But oh, what a fearful situation was mine, and how bitterly I reproached myself for my folly! Shut up in the heart of that hollow tree; four long miles from home and help; utterly unable to extricate myself, for the soft decayed sides of my prison forbade all attempts at ascent; only a few biscuits in my pocket; not a drop of water, and already I was suffering with thirst; and, to crown all, the possibility, ay, the certainty, of the bear returning in a few hours, while I had no other weapon of defence than the hunter's knife which hung at my belt.
Although it was mid-day now, intense darkness filled my prison cell, and the air was close and foul, for Bruin had evidently been tenant of the place all winter.
For some time I could do nothing but gaze at the little patch of blue sky above me that seemed so hopelessly far away, as if rescue must soon come from thence. I could faintly hear poor Tiger's barking still, and fearing he might go off in search of me, I kicked and pounded against the sides of the tree, shouting at the top of my voice.
I don't know whether he could hear me, but he did not go away at all events. It would have been far better for him, poor fellow, if he had.
After some minutes the first bewildering paroxysm of fright abated, and I set myself seriously to consider what was to be done. I could not give up all hope of escape, desperate as my case seemed, and I felt sure I would lose my mind if I did not keep myself constantly employed in some way.
There seemed but one thing to do, and to that I forthwith applied myself. In my belt hung my strong, keen-edged hunting-knife. Since I could not climb out of my prison, perhaps I could cut my way out. So drawing the knife, I set to work with tremendous vigour.
At first it was easy enough, for the soft decayed wood offered little opposition to my keen blade, and I felt encouraged. But presently I reached the hard rind, and then had to go warily for fear of snapping the steel off short.
The close confinement, the heavy, poisonous air, and the constrained position the work required, all told hard upon me; but I toiled away with the determination of despair.
I must have spent at least an hour thus, when, to my delight, a hard blow sent the knife-blade clean through the wood, and on drawing it back a blessed little bit of daylight peeped through, which made a new man of me.
At it I went again, and paused not this time until I had a jagged hole chipped out through which I could put my hand. If the bear did not come for a couple of hours more I would be free.

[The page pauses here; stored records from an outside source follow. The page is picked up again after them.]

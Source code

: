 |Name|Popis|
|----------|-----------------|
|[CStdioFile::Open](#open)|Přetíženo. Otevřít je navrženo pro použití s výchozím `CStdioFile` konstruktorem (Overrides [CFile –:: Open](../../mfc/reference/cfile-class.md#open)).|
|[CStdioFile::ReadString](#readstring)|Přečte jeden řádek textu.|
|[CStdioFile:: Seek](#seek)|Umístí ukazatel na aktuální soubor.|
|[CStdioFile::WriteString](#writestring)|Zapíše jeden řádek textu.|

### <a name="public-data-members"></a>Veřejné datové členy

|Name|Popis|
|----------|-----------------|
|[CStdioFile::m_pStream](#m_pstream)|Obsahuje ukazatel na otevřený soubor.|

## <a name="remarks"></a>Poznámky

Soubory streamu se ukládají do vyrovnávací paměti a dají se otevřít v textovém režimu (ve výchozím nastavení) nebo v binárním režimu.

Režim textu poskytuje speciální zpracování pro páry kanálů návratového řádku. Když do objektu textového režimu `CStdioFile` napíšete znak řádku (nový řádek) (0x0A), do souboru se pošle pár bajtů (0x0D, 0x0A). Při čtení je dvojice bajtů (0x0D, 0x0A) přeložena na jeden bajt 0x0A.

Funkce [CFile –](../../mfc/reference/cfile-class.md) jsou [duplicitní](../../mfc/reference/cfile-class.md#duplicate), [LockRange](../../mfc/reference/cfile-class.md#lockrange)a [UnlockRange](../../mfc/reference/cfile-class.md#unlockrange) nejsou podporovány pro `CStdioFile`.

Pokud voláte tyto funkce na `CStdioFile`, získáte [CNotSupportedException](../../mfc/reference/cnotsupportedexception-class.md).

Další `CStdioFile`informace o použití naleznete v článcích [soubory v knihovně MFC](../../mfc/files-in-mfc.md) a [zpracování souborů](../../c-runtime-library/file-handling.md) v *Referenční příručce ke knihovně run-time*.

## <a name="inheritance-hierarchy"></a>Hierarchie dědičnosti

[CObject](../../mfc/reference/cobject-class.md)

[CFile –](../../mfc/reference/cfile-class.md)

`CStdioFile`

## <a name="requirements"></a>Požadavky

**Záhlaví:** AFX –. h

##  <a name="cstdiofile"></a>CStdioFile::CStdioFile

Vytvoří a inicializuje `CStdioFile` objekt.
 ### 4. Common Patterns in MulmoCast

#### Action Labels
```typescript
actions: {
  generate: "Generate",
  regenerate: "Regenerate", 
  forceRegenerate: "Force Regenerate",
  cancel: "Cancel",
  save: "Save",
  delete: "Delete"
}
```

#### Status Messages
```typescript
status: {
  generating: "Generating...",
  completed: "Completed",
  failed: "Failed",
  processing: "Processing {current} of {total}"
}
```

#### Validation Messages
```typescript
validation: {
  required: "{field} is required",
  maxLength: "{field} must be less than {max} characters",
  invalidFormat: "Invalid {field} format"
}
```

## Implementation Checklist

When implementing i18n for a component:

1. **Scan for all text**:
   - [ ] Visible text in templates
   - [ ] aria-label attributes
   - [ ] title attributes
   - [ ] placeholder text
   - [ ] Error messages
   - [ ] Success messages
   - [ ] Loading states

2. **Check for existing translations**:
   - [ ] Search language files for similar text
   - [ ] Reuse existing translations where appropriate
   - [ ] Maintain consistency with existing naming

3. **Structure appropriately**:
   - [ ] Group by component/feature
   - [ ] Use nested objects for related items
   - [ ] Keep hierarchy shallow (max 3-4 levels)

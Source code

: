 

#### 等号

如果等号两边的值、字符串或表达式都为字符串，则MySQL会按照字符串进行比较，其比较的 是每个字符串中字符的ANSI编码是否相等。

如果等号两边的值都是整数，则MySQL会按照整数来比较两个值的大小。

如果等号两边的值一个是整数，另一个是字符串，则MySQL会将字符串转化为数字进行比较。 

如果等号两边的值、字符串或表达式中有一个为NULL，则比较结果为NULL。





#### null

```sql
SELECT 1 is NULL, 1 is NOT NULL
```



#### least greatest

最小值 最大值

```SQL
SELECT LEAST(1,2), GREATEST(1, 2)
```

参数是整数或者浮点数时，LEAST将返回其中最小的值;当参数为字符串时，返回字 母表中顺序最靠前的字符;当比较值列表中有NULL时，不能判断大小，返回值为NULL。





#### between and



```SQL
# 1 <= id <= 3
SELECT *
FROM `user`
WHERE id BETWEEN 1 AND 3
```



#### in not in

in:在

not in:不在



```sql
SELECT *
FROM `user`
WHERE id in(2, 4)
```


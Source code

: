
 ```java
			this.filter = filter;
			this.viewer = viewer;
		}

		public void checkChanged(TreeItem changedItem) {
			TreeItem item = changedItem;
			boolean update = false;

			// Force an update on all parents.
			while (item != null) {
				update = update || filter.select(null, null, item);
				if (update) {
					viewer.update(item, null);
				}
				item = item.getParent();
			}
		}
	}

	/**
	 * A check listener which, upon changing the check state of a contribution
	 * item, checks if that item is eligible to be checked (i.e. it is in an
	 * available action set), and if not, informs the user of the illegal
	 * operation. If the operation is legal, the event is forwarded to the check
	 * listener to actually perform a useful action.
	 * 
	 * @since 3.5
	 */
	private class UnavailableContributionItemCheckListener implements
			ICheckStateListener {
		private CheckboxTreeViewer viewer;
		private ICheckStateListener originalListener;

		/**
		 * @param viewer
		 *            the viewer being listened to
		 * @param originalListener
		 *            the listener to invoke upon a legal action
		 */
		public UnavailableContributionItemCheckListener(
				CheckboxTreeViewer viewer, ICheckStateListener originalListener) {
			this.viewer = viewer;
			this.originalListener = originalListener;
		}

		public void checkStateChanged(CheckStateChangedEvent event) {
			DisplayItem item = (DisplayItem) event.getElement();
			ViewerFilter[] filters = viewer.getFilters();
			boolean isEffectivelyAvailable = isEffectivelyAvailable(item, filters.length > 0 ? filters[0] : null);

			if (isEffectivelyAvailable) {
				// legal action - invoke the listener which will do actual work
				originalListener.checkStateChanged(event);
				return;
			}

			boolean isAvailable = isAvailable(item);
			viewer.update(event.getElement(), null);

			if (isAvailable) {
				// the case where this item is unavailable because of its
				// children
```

The moment I put out my hand Tiger caught sight of it, and came leaping up against the tree, wild with delight at finding me again, for now of course I could easily make him hear iny voice.
A few minutes' rest and the breathing of the pure, fresh air that streamed in through the opening, and chip, chip, chip, I cut away at the hard wood until a hole as big as my face was made.
Another brief rest, for I was getting very tired, when ah, what is the matter? Why is Tiger barking so madly? Can it be that the bear is returning? Yes, there he comes!
He was half-way across the glade already, and Tiger, trembling with rage, was right below me at the root of the tree, ready to defend me to the death.
Growling fiercely, the huge brute shambled rapidly toward us. Another minute, and Tiger the dauntless sprang at his throat.
But the bear was too quick for him, and with one sweep of his great fore-paw sent his puny opponent rolling over on the snow.
Little hurt, and much wiser for this rebuff, the dog attacked from behind, and bit so sharp and quick that Bruin in self-defence, reared up on his hind legs, ready to wheel round and drop on the dog at the first opportunity.
For minutes (which seemed
hours) the unequal contest went on before my straining eyes. More than once the bear, in sheer disgust at his inability to crush his agile adversary, attempted to climb the tree, and my heart seemed to stand still as his claws rattled against the wood. But the instant he turned his back Tiger had his sharp fangs deep into his hams, and with a fierce snarl down he dropped to renew the conflict.
The afternoon shades were lengthening now, and a new hope dawned within me. My mother had ere this grown anxious at my long absence from home, and perhaps my father and brothers were even then tracing me through the forest by my snow-shoe track. They would hear Tiger's furious yelps if they were anywhere within a mile of us. If my noble dog could hold out long enough we should both be saved.
Full of this hope I cheered him vigorously, and seeming to be as tireless as fearless, the little hero kept up the fight. They were both before me now in full view, and I could watch every movement. The scene would have been ludicrous if my life had not hung upon its issue the bear was so clumsy and awkward, the dog so quick and clever.
As it was, I almost forgot my anxiety in my excitement, when, with a thrill of horror, I saw that Tiger's sharp teeth had caught in the bear's shaggy fur, and he could not free himself. The bear wheeled swiftly round upon him. One instant more, and the huge, pitiless jaws had him in their grasp at last.